"DUO" soll Licht ins Dunkle Universum bringen
NASA plant „Dark Universe Observatory“ (DUO) mit einem vom Max-Planck-Institut für extraterrestrische Physik entwickelten Röntgenteleskop
Die amerikanische Weltraumagentur NASA plant einen Satelliten zur Erforschung der „Dunklen Energie“, die für die erst vor wenigen Jahren entdeckte beschleunigte Expansion des Universums verantwortlich gemacht wird. Kernstück des Satelliten ist eine vom Max-Planck-Institut für extraterrestrische Physik entwickelte neuartige Röntgenkamera in Kombination mit sieben Röntgenteleskopen der Firma Carl Zeiss. Die gemeinsam mit US-amerikanischen Forschungsinstituten unter Leitung von Prof. Richard Griffiths von der Carnegie Mellon University vorgeschlagene Mission „DUO“ wurde jetzt mit vier anderen Satelliten-Vorschlägen von der NASA aufgegriffen. In einer fünfmonatigen Studienphase soll nun geprüft werden, wie DUO im Jahr 2007 in eine Erdumlaufbahn gebracht werden kann. Von dort aus soll der auf zwei Jahre geplante Satellit von mehreren zehntausend Galaxienhaufen Daten sammeln, mit deren Hilfe dann neue kosmologische Modelle getestet und die Natur der Dunklen Materie aus der großräumigen Struktur der Galaxienhaufen erschlossen werden sollen.

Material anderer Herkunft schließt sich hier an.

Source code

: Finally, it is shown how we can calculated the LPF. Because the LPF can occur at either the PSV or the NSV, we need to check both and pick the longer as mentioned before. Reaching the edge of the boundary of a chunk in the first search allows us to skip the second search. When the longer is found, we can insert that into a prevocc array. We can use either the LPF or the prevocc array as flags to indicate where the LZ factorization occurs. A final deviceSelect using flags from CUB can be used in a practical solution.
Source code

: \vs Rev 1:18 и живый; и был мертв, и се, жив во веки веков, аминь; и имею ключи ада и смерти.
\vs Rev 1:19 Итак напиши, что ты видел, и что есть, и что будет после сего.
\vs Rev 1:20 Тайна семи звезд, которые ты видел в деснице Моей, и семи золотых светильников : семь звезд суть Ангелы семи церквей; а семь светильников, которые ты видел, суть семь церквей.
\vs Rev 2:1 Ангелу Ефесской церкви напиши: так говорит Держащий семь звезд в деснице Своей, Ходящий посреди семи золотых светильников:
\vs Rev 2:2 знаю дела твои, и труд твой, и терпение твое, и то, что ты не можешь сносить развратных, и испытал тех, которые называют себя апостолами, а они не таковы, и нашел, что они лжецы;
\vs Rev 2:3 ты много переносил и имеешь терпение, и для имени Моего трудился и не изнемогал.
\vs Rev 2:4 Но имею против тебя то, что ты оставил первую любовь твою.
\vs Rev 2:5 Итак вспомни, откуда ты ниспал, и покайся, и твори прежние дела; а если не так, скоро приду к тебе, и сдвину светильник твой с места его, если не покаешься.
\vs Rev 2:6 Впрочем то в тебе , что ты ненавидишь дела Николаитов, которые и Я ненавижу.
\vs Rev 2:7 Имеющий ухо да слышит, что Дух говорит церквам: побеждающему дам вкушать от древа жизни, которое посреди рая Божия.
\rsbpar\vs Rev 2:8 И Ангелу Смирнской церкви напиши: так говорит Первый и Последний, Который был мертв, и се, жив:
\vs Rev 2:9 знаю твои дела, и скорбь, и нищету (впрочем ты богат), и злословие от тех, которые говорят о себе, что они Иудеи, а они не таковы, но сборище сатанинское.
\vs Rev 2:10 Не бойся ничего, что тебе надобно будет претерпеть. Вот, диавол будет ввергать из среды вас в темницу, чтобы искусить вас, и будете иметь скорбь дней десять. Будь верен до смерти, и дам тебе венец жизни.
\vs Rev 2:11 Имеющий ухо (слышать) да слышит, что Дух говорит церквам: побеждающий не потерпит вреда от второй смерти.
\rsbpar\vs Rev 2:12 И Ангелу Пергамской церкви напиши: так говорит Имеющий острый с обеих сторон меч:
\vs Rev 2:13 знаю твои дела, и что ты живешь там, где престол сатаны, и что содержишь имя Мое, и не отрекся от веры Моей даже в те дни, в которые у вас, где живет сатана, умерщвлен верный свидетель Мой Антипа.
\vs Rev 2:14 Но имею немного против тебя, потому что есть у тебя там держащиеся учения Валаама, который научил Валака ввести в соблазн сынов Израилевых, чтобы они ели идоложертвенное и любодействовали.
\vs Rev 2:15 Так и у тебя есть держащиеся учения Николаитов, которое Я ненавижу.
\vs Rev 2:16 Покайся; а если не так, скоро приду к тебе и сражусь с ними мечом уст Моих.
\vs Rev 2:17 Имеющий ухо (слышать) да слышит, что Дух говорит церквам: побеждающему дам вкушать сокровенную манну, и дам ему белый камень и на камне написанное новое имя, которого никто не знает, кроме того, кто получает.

Die Natur der rätselhaften Dunklen Energie, die das Universum auseinander treibt, ist eine der spannendsten Fragestellungen, der sich Astronomie und Physik heute zu stellen haben. Ihre Beantwortung könnte eine fundamentale Umwälzung der Physik erfordern. Ziel künftiger Experimente ist deshalb die genaue Bestimmung des Anteils der Dunklen Energie am Universum und die Klärung ihrer kosmischen Evolution. Angesichts der fundamentalen Bedeutung, die diesen Fragen zukommt, müssen verschiedene Methoden – unabhängig voneinander – angewandt werden, um wechselseitige Überprüfungen zu ermöglichen, systematische Fehler zu reduzieren und die Gesamtgenauigkeit zu erhöhen. Die erst kürzlich publizierten Ergebnisse des NASA-Satelliten „WMAP“ (Wilkinson Microwave Anisotropy Probe) grenzen – in Kombination mit anderen Messungen der Expansion des Universums – die Menge an Dunkler Energie bereits ein. Zu einem ähnlichen Ergebnis hatte bereits die Analyse von Galaxienhaufen mit Hilfe des Röntgensatelliten ROSAT geführt.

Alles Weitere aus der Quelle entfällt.